> **Your objective**
Only one span of the material below is wanted. Output it exactly, from the line with "wish to test" through the line with "### Firefox", without any pictures.

> **Information supplied**
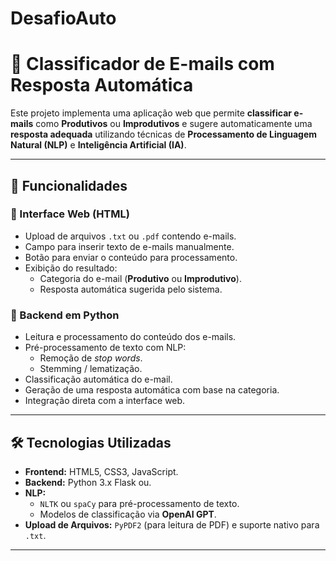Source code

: # DesafioAuto
# 📧 Classificador de E-mails com Resposta Automática

Este projeto implementa uma aplicação web que permite **classificar e-mails** como **Produtivos** ou **Improdutivos** e sugere automaticamente uma **resposta adequada** utilizando técnicas de **Processamento de Linguagem Natural (NLP)** e **Inteligência Artificial (IA)**.

---

## 🚀 Funcionalidades

### 🔹 Interface Web (HTML)
- Upload de arquivos `.txt` ou `.pdf` contendo e-mails.
- Campo para inserir texto de e-mails manualmente.
- Botão para enviar o conteúdo para processamento.
- Exibição do resultado:
  - Categoria do e-mail (**Produtivo** ou **Improdutivo**).
  - Resposta automática sugerida pelo sistema.

### 🔹 Backend em Python
- Leitura e processamento do conteúdo dos e-mails.
- Pré-processamento de texto com NLP:
  - Remoção de *stop words*.
  - Stemming / lematização.
- Classificação automática do e-mail.
- Geração de uma resposta automática com base na categoria.
- Integração direta com a interface web.

---

## 🛠️ Tecnologias Utilizadas

- **Frontend:** HTML5, CSS3, JavaScript.
- **Backend:** Python 3.x Flask ou.
- **NLP:** 
  - `NLTK` ou `spaCy` para pré-processamento de texto.
  - Modelos de classificação via  **OpenAI GPT**.
- **Upload de Arquivos:** `PyPDF2` (para leitura de PDF) e suporte nativo para `.txt`.

---



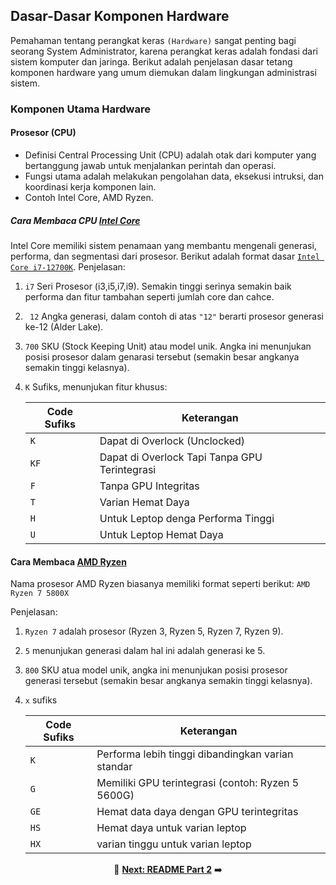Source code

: ## Dasar-Dasar Komponen Hardware

Pemahaman tentang perangkat keras `(Hardware)` sangat penting bagi seorang System Administrator,
karena perangkat keras adalah fondasi dari sistem komputer dan jaringa. Berikut adalah penjelasan dasar
tetang komponen hardware yang umum diemukan dalam lingkungan administrasi sistem.

### Komponen Utama Hardware 
#### Prosesor (CPU)
   - Definisi Central Processing Unit (CPU) adalah otak dari komputer yang bertanggung jawab untuk menjalankan perintah dan operasi.
   - Fungsi utama adalah melakukan pengolahan data, eksekusi intruksi, dan koordinasi kerja komponen lain.
   - Contoh Intel Core, AMD Ryzen.
##### Cara Membaca CPU [Intel Core][def] 
Intel Core memiliki sistem penamaan yang membantu mengenali generasi, performa, dan segmentasi dari prosesor. Berikut adalah format dasar <u>`Intel Core i7-12700K`</u>.
Penjelasan:
1. `i7` Seri Prosesor (i3,i5,i7,i9). Semakin tinggi serinya semakin baik performa dan fitur tambahan seperti jumlah core dan cahce.
2. ` 12` Angka generasi, dalam contoh di atas `"12"` berarti prosesor generasi ke-12 (Alder Lake).
3. `700` SKU (Stock Keeping Unit) atau model unik. Angka ini menunjukan posisi prosesor dalam genarasi tersebut (semakin besar angkanya semakin tinggi kelasnya).
4. `K` Sufiks, menunjukan fitur khusus: 
   
    | Code Sufiks       | Keterangan                       |
    |-------------------|----------------------------------|
    | `K`   | Dapat di Overlock (Unclocked)                |
    | `KF`  | Dapat di Overlock Tapi Tanpa GPU Terintegrasi|
    | `F`   | Tanpa GPU Integritas                         |
    | `T`   | Varian Hemat Daya                            |
    | `H`   | Untuk Leptop denga Performa Tinggi           |
    | `U`   | Untuk Leptop Hemat Daya                      |


#### Cara Membaca [AMD Ryzen][def2] 
Nama prosesor AMD Ryzen biasanya memiliki format seperti berikut: `AMD Ryzen 7 5800X`

Penjelasan:
1. `Ryzen 7` adalah prosesor (Ryzen 3, Ryzen 5, Ryzen 7, Ryzen 9).
2. `5` menunjukan generasi dalam hal ini adalah generasi ke 5.
3. `800` SKU atua model unik, angka ini menunjukan posisi prosesor generasi tersebut (semakin besar angkanya semakin tinggi kelasnya).
4. `x` sufiks 
   
    | Code Sufiks       | Keterangan                                        |
    |-------------------|---------------------------------------------------|
    | `K`               | Performa lebih tinggi dibandingkan varian standar |
    | `G`               | Memiliki GPU terintegrasi (contoh: Ryzen 5 5600G) |
    | `GE`              | Hemat data daya dengan GPU terintegritas          |
    | `HS`              | Hemat daya untuk varian leptop                    |
    | `HX`              | varian tinggu untuk varian leptop                 |


<div align="center">
  📄 <b><a href="./ram.md">Next: README Part 2</a></b> ➡️
</div>

[def]: https://www.intel.com/content/www/us/en/products/details/processors/core.html
[def2]: https://www.amd.com/en/products/processors/desktops/ryzen.html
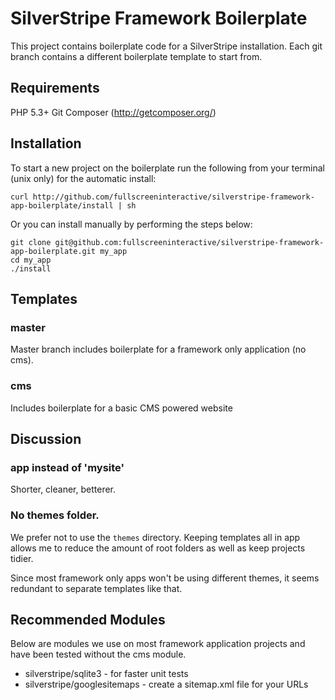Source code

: # SilverStripe Framework Boilerplate

This project contains boilerplate code for a SilverStripe installation. Each git
branch contains a different boilerplate template to start from.

## Requirements

PHP 5.3+
Git
Composer (http://getcomposer.org/)

## Installation

To start a new project on the boilerplate run the following from your terminal
(unix only) for the automatic install:
	
	curl http://github.com/fullscreeninteractive/silverstripe-framework-app-boilerplate/install | sh

Or you can install manually by performing the steps below:

	git clone git@github.com:fullscreeninteractive/silverstripe-framework-app-boilerplate.git my_app
	cd my_app
	./install

## Templates

### master

Master branch includes boilerplate for a framework only application (no cms).

### cms

Includes boilerplate for a basic CMS powered website

## Discussion

### app instead of 'mysite'

Shorter, cleaner, betterer.

### No themes folder.

We prefer not to use the `themes` directory. Keeping templates all in app allows
me to reduce the amount of root folders as well as keep projects tidier. 

Since most framework only apps won't be using different themes, it seems 
redundant to separate templates like that.


## Recommended Modules

Below are modules we use on most framework application projects and have been 
tested without the cms module.

* silverstripe/sqlite3 - for faster unit tests
* silverstripe/googlesitemaps - create a sitemap.xml file for your URLs
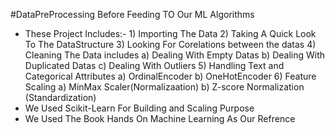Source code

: #DataPreProcessing Before Feeding TO Our ML Algorithms
- These Project Includes:-
			1) Importing The Data
			2) Taking A Quick Look To The DataStructure
			3) Looking For Corelations between the datas
			4) Cleaning The Data includes
							a) Dealing With Empty Datas
							b) Dealing With Duplicated Datas
							c) Dealing With Outliers
			5) Handling Text and Categorical Attributes
							a) OrdinalEncoder
							b) OneHotEncoder
			6) Feature Scaling
					  a) MinMax Scaler(Normalizaation)
					  b) Z-score Normalization (Standardization) 
- We Used Scikit-Learn For Building and Scaling Purpose 
- We Used The Book Hands On Machine Learning As Our Refrence
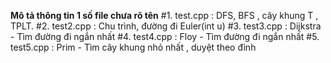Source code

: **Mô tả thông tin 1 số file chưa rõ tên**
#1. test.cpp : DFS, BFS , cây khung T , TPLT.
#2. test2.cpp : Chu trình, đường đi Euler(int u)
#3. test3.cpp : Dijkstra - Tìm đường đi ngắn nhất
#4. test4.cpp : Floy - Tìm đường đi ngắn nhất
#5. test5.cpp : Prim - Tìm cây khung nhỏ nhất , duyệt theo đỉnh
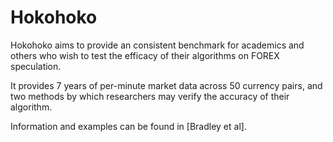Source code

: # Hokohoko

Hokohoko aims to provide an consistent benchmark for academics and others who
wish to test the efficacy of their algorithms on FOREX speculation.

It provides 7 years of per-minute market data across 50 currency pairs, and
two methods by which researchers may verify the accuracy of their algorithm.

Information and examples can be found in [Bradley et al].
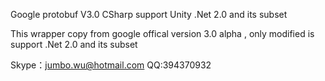 Google protobuf V3.0 CSharp support Unity .Net 2.0 and its subset

This wrapper copy from google offical version 3.0 alpha , only modified is support .Net 2.0 and its subset

Skype：jumbo.wu@hotmail.com
QQ:394370932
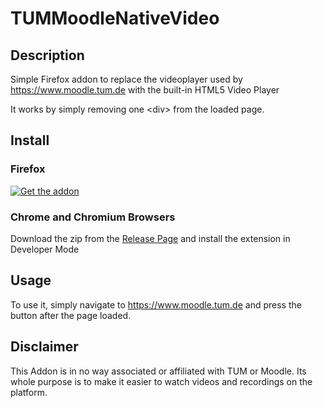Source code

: # TUMMoodleNativeVideo

## Description

Simple Firefox addon to replace the videoplayer used by https://www.moodle.tum.de with the built-in HTML5 Video Player

It works by simply removing one \<div\> from the loaded page.

## Install

### Firefox
[![Get the addon](https://ffp4g1ylyit3jdyti1hqcvtb-wpengine.netdna-ssl.com/addons/files/2015/11/get-the-addon.png)](https://addons.mozilla.org/firefox/downloads/file/3675576/tummoodlenativevideo-1.0-fx.xpi)

### Chrome and Chromium Browsers

Download the zip from the [Release Page](https://github.com/twinoflink/TUMMoodleNativeVideo/releases/tag/1.0) and install the extension in Developer Mode

## Usage

To use it, simply navigate to https://www.moodle.tum.de and press the button after the page loaded.

## Disclaimer

This Addon is in no way associated or affiliated with TUM or Moodle.
Its whole purpose is to make it easier to watch videos and recordings on the platform.
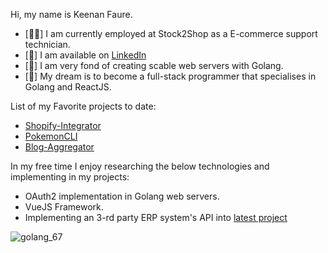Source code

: Hi, my name is Keenan Faure.

- [👨‍💻] I am currently employed at Stock2Shop as a E-commerce support technician.
- [🔗] I am available on [LinkedIn](https://www.linkedin.com/in/keenan-faure-84a604227/)
- [🚀] I am very fond of creating scable web servers with Golang.
- [💭] My dream is to become a full-stack programmer that specialises in Golang and ReactJS.

List of my Favorite projects to date:

- [Shopify-Integrator](https://github.com/Keenan-Faure/Shopify-Integrator)
- [PokemonCLI](https://github.com/Keenan-Faure/PokemonCLI)
- [Blog-Aggregator](https://github.com/Keenan-Faure/BlogAggregator)

In my free time I enjoy researching the below technologies and implementing in my projects:

- OAuth2 implementation in Golang web servers.
- VueJS Framework.
- Implementing an 3-rd party ERP system's API into [latest project](https://github.com/Keenan-Faure/Shopify-Integrator)

![golang_67](https://github.com/Keenan-Faure/Keenan-Faure/assets/97687673/751f4af4-de20-4ddb-bec6-8c0640e32bdb)
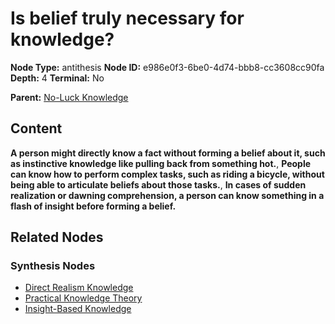 # Is belief truly necessary for knowledge?

**Node Type:** antithesis
**Node ID:** e986e0f3-6be0-4d74-bbb8-cc3608cc90fa
**Depth:** 4
**Terminal:** No

**Parent:** [No-Luck Knowledge](no-luck-knowledge-synthesis-36535539-0fb8-4bd7-8a42-427e858f1985.md)

## Content

**A person might directly know a fact without forming a belief about it, such as instinctive knowledge like pulling back from something hot.**, **People can know how to perform complex tasks, such as riding a bicycle, without being able to articulate beliefs about those tasks.**, **In cases of sudden realization or dawning comprehension, a person can know something in a flash of insight before forming a belief.**

## Related Nodes

### Synthesis Nodes

- [Direct Realism Knowledge](direct-realism-knowledge-synthesis-ca8dccd6-44c4-4a98-bbff-150299d328eb.md)
- [Practical Knowledge Theory](practical-knowledge-theory-synthesis-e49651ef-1d8c-48e2-817f-29c5644db4d4.md)
- [Insight-Based Knowledge](insight-based-knowledge-synthesis-f05e39da-4de6-4966-adc1-93582fbd1492.md)
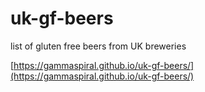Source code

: # uk-gf-beers
 list of gluten free beers from UK breweries

[https://gammaspiral.github.io/uk-gf-beers/](https://gammaspiral.github.io/uk-gf-beers/)

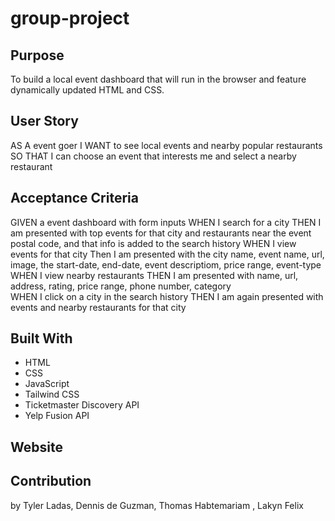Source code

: # group-project

## Purpose
To build a local event dashboard that will run in the browser and feature dynamically updated HTML and CSS.

## User Story
AS A event goer
I WANT to see local events and nearby popular restaurants
SO THAT I can choose an event that interests me and select a nearby restaurant

## Acceptance Criteria
GIVEN a event dashboard with form inputs
WHEN I search for a city
THEN I am presented with top events for that city and restaurants near the event postal code, and that info is added to the search history
WHEN I view events for that city
Then I am presented with the city name, event name, url, image, the start-date, end-date, event descriptiom, price range, event-type 
WHEN I view nearby restaurants
THEN I am presented with name, url, address, rating, price range, phone number, category  
WHEN I click on a city in the search history
THEN I am again presented with events and nearby restaurants for that city

## Built With
* HTML
* CSS
* JavaScript
* Tailwind CSS
* Ticketmaster Discovery API
* Yelp Fusion API

## Website


## Contribution
by Tyler Ladas, Dennis de Guzman, Thomas Habtemariam , Lakyn Felix



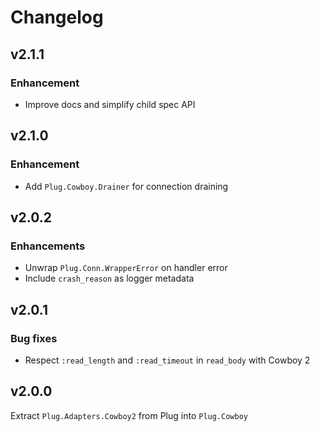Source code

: # Changelog

## v2.1.1

### Enhancement

  * Improve docs and simplify child spec API

## v2.1.0

### Enhancement

  * Add `Plug.Cowboy.Drainer` for connection draining

## v2.0.2

### Enhancements

  * Unwrap `Plug.Conn.WrapperError` on handler error
  * Include `crash_reason` as logger metadata

## v2.0.1

### Bug fixes

  * Respect `:read_length` and `:read_timeout` in `read_body` with Cowboy 2

## v2.0.0

Extract `Plug.Adapters.Cowboy2` from Plug into `Plug.Cowboy`
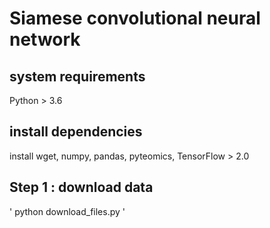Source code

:# Siamese convolutional neural network

## system requirements
Python > 3.6

## install dependencies
install wget, numpy, pandas, pyteomics, TensorFlow > 2.0

## Step 1 : download data
'
python download_files.py
'
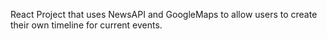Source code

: React Project that uses NewsAPI and GoogleMaps to allow users to create their own timeline for current events.
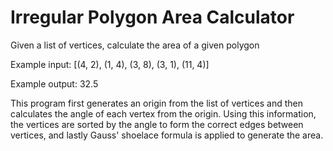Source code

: # Irregular Polygon Area Calculator
 Given a list of vertices, calculate the area of a given polygon
 
Example input:
[(4, 2), (1, 4), (3, 8), (3, 1), (11, 4)]

Example output:
32.5

This program first generates an origin from the list of vertices and then calculates the angle of each vertex from the origin. Using this information, the vertices are sorted by the angle to form the correct edges between vertices, and lastly Gauss' shoelace formula is applied to generate the area.
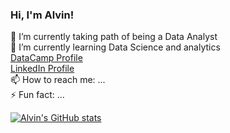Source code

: ### Hi, I'm Alvin!

🔭 I’m currently taking path of being a Data Analyst<br/>
 🌱 I’m currently learning Data Science and analytics<br/>
  [ DataCamp Profile](https://www.datacamp.com/portfolio/macatangayalvin2001)<br/>
  [ LinkedIn Profile](https://www.linkedin.com/in/alvin-macatangay)<br/>
 📫 How to reach me: ...<br/>
 ⚡ Fun fact: ...<br/>


[![Alvin's GitHub stats](https://github-readme-stats.vercel.app/api?username=alvin-macatangay16&show_icons=true&theme=radical)](https://github.com/alvin-macatangay16/github-readme-stats)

> **Task answer**
wish to test the efficacy of their algorithms on FOREX speculation.

It provides 7 years of per-minute market data across 50 currency pairs, and
two methods by which researchers may verify the accuracy of their algorithm.

Information and examples can be found in [Bradley et al].
 Google protobuf V3.0 CSharp support Unity .Net 2.0 and its subset

This wrapper copy from google offical version 3.0 alpha , only modified is support .Net 2.0 and its subset

Skype：jumbo.wu@hotmail.com
QQ:394370932
Source code

: # TUMMoodleNativeVideo

## Description

Simple Firefox addon to replace the videoplayer used by https://www.moodle.tum.de with the built-in HTML5 Video Player

It works by simply removing one \<div\> from the loaded page.

## Install

### Firefox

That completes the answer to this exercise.